Adriano Machado/CrusoéAdriano Machado/CrusoéJair Bolsonaro tem feito defesas públicas dos votos do ministro novato do STF
Com décadas de pesquisas sobre o Judiciário, a cientista política Maria Tereza Sadek é uma das maiores referências acadêmicas quando o assunto é o Supremo Tribunal Federal. Observadora atenta das movimentações na corte, ela afirma que a vinculação das posições de Kassio Marques às teses de Jair Bolsonaro é sem precedentes. “Eu estudo isso há anos, mas não me recordo de nenhum outro ministro que tenha tomado tantas decisões em sequência, de forma tão abertamente favorável àquele que o indicou”, afirma a professora da Universidade de São Paulo e diretora de pesquisa do Centro Brasileiro de Estudos e Pesquisas Judiciais. “O que o ministro tem feito da biografia dele é algo que chama muita atenção. Mas, felizmente, temos mecanismos de natureza institucional para lidar com isso. Um exemplo é o recurso apresentado pela PGR contra a decisão que atingiu a Lei da Ficha Limpa”, acrescenta Sadek.

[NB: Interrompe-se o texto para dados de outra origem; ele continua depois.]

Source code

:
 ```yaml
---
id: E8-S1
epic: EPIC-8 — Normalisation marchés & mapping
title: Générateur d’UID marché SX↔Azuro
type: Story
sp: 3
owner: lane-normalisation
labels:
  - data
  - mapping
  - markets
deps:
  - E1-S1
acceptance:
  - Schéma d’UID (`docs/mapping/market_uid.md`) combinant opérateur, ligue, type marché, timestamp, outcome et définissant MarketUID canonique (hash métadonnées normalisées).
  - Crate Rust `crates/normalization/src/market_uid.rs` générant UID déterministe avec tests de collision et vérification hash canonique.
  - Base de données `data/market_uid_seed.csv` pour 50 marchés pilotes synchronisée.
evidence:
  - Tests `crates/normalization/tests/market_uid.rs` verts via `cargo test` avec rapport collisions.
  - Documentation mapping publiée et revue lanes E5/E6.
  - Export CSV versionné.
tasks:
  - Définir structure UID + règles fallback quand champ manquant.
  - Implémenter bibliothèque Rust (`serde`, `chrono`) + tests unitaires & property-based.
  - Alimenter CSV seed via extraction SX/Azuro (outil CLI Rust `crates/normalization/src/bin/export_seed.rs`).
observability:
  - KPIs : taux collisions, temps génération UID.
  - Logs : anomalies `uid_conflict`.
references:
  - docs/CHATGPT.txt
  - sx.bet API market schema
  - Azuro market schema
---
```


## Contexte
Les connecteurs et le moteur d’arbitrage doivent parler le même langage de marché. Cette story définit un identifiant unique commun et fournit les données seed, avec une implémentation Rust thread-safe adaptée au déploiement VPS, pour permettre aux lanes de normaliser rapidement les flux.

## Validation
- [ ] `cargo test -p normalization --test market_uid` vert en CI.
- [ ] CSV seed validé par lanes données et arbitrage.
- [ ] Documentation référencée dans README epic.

Quando não se aliou a Bolsonaro, Kassio marchou ao lado da ala garantista do Supremo – sem falar dos momentos em que os interesses de um e de outro se cruzaram. Um dos votos polêmicos do ministro foi comemorado pelo presidente nacional do Progressistas, Ciro Nogueira, um dos padrinhos da indicação do ex-desembargador para o Supremo. Na 2ª Turma do Supremo, o magistrado alinhou-se aos ministros Gilmar Mendes e Ricardo Lewandowski para arquivar um inquérito instaurado contra o ex-senador Eunício Oliveira. Ele era acusado de receber propina da Odebrecht para facilitar a aprovação de medidas provisórias benéficas à empreiteira – a mesma acusação consta da denúncia apresentada em fevereiro pelo Ministério Público Federal contra Ciro Nogueira. Segundo os procuradores, as provas reunidas nessa apuração apontam que o senador piauiense recebeu do grupo empresarial 7,3 milhões de reais em vantagens indevidas.

Adriano Machado/CrusoéAdriano Machado/CrusoéEx-senador Eunício de Oliveira: beneficiado por decisão de Kassio Marques
Em outra decisão que constrangeu até os mais fiéis bolsonaristas, Kassio Marques, mais uma vez alinhado a Gilmar e Lewandowski, beneficiou o ex-presidente Luiz Inácio Lula da Silva em uma decisão tomada na 2ª Turma do STF. O ministro votou pela rejeição de um recurso da Procuradoria-Geral da República e para manter a exclusão da delação premiada do ex-ministro Antonio Palocci da ação contra o ex-presidente. No processo, o petista é acusado de receber 12,5 milhões de reais da Odebrecht. Com isso, Kassio uniu-se ao entendimento de que o ex-juiz Sergio Moro incluiu a delação de Palocci, após o encerramento da fase de instrução, “no intuito de gerar um fato político”. Durante a campanha de 2018, Jair Bolsonaro comemorou a divulgação e classificou a colaboração de Palocci como “uma bomba atômica”. Agora, à frente do Planalto, juntou-se aos garantistas e ao Centrão, outrora tão criticados, com os préstimos de “Nosso Kassio”.